Work order: Copy the records below line by line and word for word, from the very first line through the line with "I will provoke", omitting each picture.

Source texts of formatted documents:
----
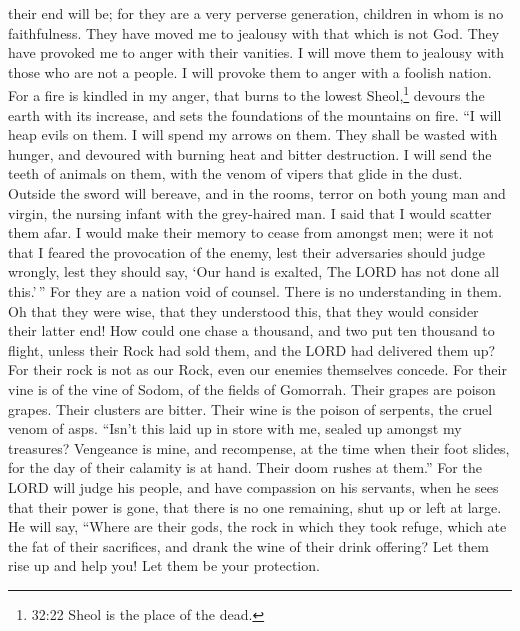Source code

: their end will be; for they are a very perverse generation, children in
whom is no faithfulness.  They have moved me to jealousy
with that which is not God. They have provoked me to anger with their
vanities. I will move them to jealousy with those who are not a people.
I will provoke them to anger with a foolish nation.  For a
fire is kindled in my anger, that burns to the lowest Sheol,\footnote{32:22
  Sheol is the place of the dead.} devours the earth with its increase,
and sets the foundations of the mountains on fire.  ``I
will heap evils on them. I will spend my arrows on them. 
They shall be wasted with hunger, and devoured with burning heat and
bitter destruction. I will send the teeth of animals on them, with the
venom of vipers that glide in the dust.  Outside the sword
will bereave, and in the rooms, terror on both young man and virgin, the
nursing infant with the grey-haired man.  I said that I
would scatter them afar. I would make their memory to cease from amongst
men;  were it not that I feared the provocation of the
enemy, lest their adversaries should judge wrongly, lest they should
say, `Our hand is exalted, The LORD has not done all this.'\,''
 For they are a nation void of counsel. There is no
understanding in them.  Oh that they were wise, that they
understood this, that they would consider their latter end!
 How could one chase a thousand, and two put ten thousand
to flight, unless their Rock had sold them, and the LORD had delivered
them up?  For their rock is not as our Rock, even our
enemies themselves concede.  For their vine is of the vine
of Sodom, of the fields of Gomorrah. Their grapes are poison grapes.
Their clusters are bitter.  Their wine is the poison of
serpents, the cruel venom of asps.  ``Isn't this laid up in
store with me, sealed up amongst my treasures?  Vengeance
is mine, and recompense, at the time when their foot slides, for the day
of their calamity is at hand. Their doom rushes at them.'' 
For the LORD will judge his people, and have compassion on his servants,
when he sees that their power is gone, that there is no one remaining,
shut up or left at large.  He will say, ``Where are their
gods, the rock in which they took refuge,  which ate the
fat of their sacrifices, and drank the wine of their drink offering? Let
them rise up and help you! Let them be your protection.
----
Response area:
Source code

: their end will be; for they are a very perverse generation, children in
whom is no faithfulness.  They have moved me to jealousy
with that which is not God. They have provoked me to anger with their
vanities. I will move them to jealousy with those who are not a people.
I will provoke them to anger with a foolish nation.  For a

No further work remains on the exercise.